Having read the arguments on this thread, and having seen the pathologies of a single mega-repository of packages as in Debian (e.g. long release cycles, breaking stability policies for the major web browsers), I think that Ian Murdock's former company Progeny was on the right track with its component-based Debian derivative. As I remember it, the idea was to have a small base system, then have separate components for things like GNOME, Firefox, OpenOffice.org (now LibreOffice), etc.

Meanwhile, Ubuntu's split between main and universe/multiverse is a pretty good compromise. I wouldn't be disappointed if Ubuntu jettisoned universe and multiverse, the better to focus on having a solid main repository, and let a thousand small, focused repositories pick up the slack. As long as all of those repositories leave the packages in main alone, as EPEL does with Red Hat-based systems.


There is something to be said about the API's themselves. For example sqlite is backwards compatible (interface-wise), but then my recent worst example was the perforce (p4) client library. It uses C++ and the folks keep changing member variables in the exposed interfaces forcing us to recompile.


The real issue with bundling software is that you can't pull in a security patch. You actually have the same issue with internal packages at large companies. If you can stay on the current release you can drastically reduce the effect of security bugs.


I wonder which packagers the author is griping about primarily. I don't see Riak in Debian.


This is the reason our company creates their own packages and runs our own repositories.


i think the right approch is packages for the operative system layer and bundles for the applications.

it isnt very smart that a user must be root to install a GUI


If only Erlang had versioning in modules like other languages do. Modules are hard, most languages get them wrong, and this should be fixed, but you shouldn't blame packagers.


Erlang applications get versions, and you can specify them when you build releases, which are the Erlang's way of packaging self-executables, through a mechanism that is platform independent.

The thing is, Erlang assumes that things work from said releases, and find the newest available applications in their library path. This makes sense because it is entirely possible for an Erlang application that was upgraded without ever being shut down to want to roll back to older versions.

When this happens, this application has a path with all the libraries and dependencies it ever needed and can rollback to an older one (without shutting down), or start fresh from the newest one automatically.

Other metadata may be added by each release as required.

The thing is that Erlang developers who are experienced and will write and ship products and Erlang will know this and try to build releases and packages that respect this. Then package managers will (often) undo it to fit whatever pattern they have in mind. They did it, for example, with Ubuntu, removing one of the test frameworks that is part of the standard library and setting it in a different package.

Users who tried the language for the first time couldn't run things that depended on the standard library because it was separated in many different packages.
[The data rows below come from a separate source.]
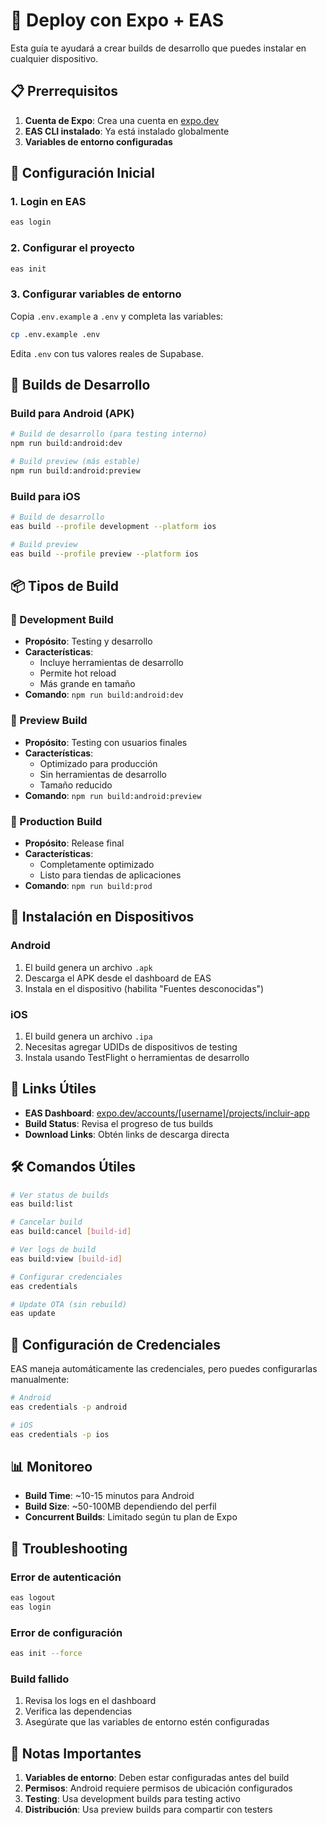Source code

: # 🚀 Deploy con Expo + EAS

Esta guía te ayudará a crear builds de desarrollo que puedes instalar en cualquier dispositivo.

## 📋 Prerrequisitos

1. **Cuenta de Expo**: Crea una cuenta en [expo.dev](https://expo.dev)
2. **EAS CLI instalado**: Ya está instalado globalmente
3. **Variables de entorno configuradas**

## 🔧 Configuración Inicial

### 1. Login en EAS
```bash
eas login
```

### 2. Configurar el proyecto
```bash
eas init
```

### 3. Configurar variables de entorno
Copia `.env.example` a `.env` y completa las variables:
```bash
cp .env.example .env
```

Edita `.env` con tus valores reales de Supabase.

## 📱 Builds de Desarrollo

### Build para Android (APK)
```bash
# Build de desarrollo (para testing interno)
npm run build:android:dev

# Build preview (más estable)
npm run build:android:preview
```

### Build para iOS
```bash
# Build de desarrollo
eas build --profile development --platform ios

# Build preview
eas build --profile preview --platform ios
```

## 📦 Tipos de Build

### 🔧 Development Build
- **Propósito**: Testing y desarrollo
- **Características**: 
  - Incluye herramientas de desarrollo
  - Permite hot reload
  - Más grande en tamaño
- **Comando**: `npm run build:android:dev`

### 🎯 Preview Build
- **Propósito**: Testing con usuarios finales
- **Características**:
  - Optimizado para producción
  - Sin herramientas de desarrollo
  - Tamaño reducido
- **Comando**: `npm run build:android:preview`

### 🚀 Production Build
- **Propósito**: Release final
- **Características**:
  - Completamente optimizado
  - Listo para tiendas de aplicaciones
- **Comando**: `npm run build:prod`

## 📲 Instalación en Dispositivos

### Android
1. El build genera un archivo `.apk`
2. Descarga el APK desde el dashboard de EAS
3. Instala en el dispositivo (habilita "Fuentes desconocidas")

### iOS
1. El build genera un archivo `.ipa`
2. Necesitas agregar UDIDs de dispositivos de testing
3. Instala usando TestFlight o herramientas de desarrollo

## 🔗 Links Útiles

- **EAS Dashboard**: [expo.dev/accounts/[username]/projects/incluir-app](https://expo.dev)
- **Build Status**: Revisa el progreso de tus builds
- **Download Links**: Obtén links de descarga directa

## 🛠️ Comandos Útiles

```bash
# Ver status de builds
eas build:list

# Cancelar build
eas build:cancel [build-id]

# Ver logs de build
eas build:view [build-id]

# Configurar credenciales
eas credentials

# Update OTA (sin rebuild)
eas update
```

## 🔐 Configuración de Credenciales

EAS maneja automáticamente las credenciales, pero puedes configurarlas manualmente:

```bash
# Android
eas credentials -p android

# iOS
eas credentials -p ios
```

## 📊 Monitoreo

- **Build Time**: ~10-15 minutos para Android
- **Build Size**: ~50-100MB dependiendo del perfil
- **Concurrent Builds**: Limitado según tu plan de Expo

## 🚨 Troubleshooting

### Error de autenticación
```bash
eas logout
eas login
```

### Error de configuración
```bash
eas init --force
```

### Build fallido
1. Revisa los logs en el dashboard
2. Verifica las dependencias
3. Asegúrate que las variables de entorno estén configuradas

## 📝 Notas Importantes

1. **Variables de entorno**: Deben estar configuradas antes del build
2. **Permisos**: Android requiere permisos de ubicación configurados
3. **Testing**: Usa development builds para testing activo
4. **Distribución**: Usa preview builds para compartir con testers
You are missing the point. Even if erlang did support versioning of modules the problem would still exist. Package maintainers arbitrarily break things up because they immediately see a dependency and think it needs to be a separate package. They do this completely ignoring the big picture of shipping solid / tested code.


On the contrary, the people maintaining packages in the distribution are firmly on the side of shipping solid, tested code. That hacked up duplicate of a library that you copied into your source tree? It does not have one hundredth of the testing that has been applied to the version of the library which every other package on the system uses. You have to think about the system as a whole, not assume it is a bootloader for one application.


The answer here is don't package the application using that library then. You'll just ship broken software.

Or....

You can recognize that the author needed those patches to that library and figure out some way to include them.


Erlang releases appear to be their solution to this.

I fail to understand how, exactly, packagers' choice to not use the release is erlang's (or riak's) fault.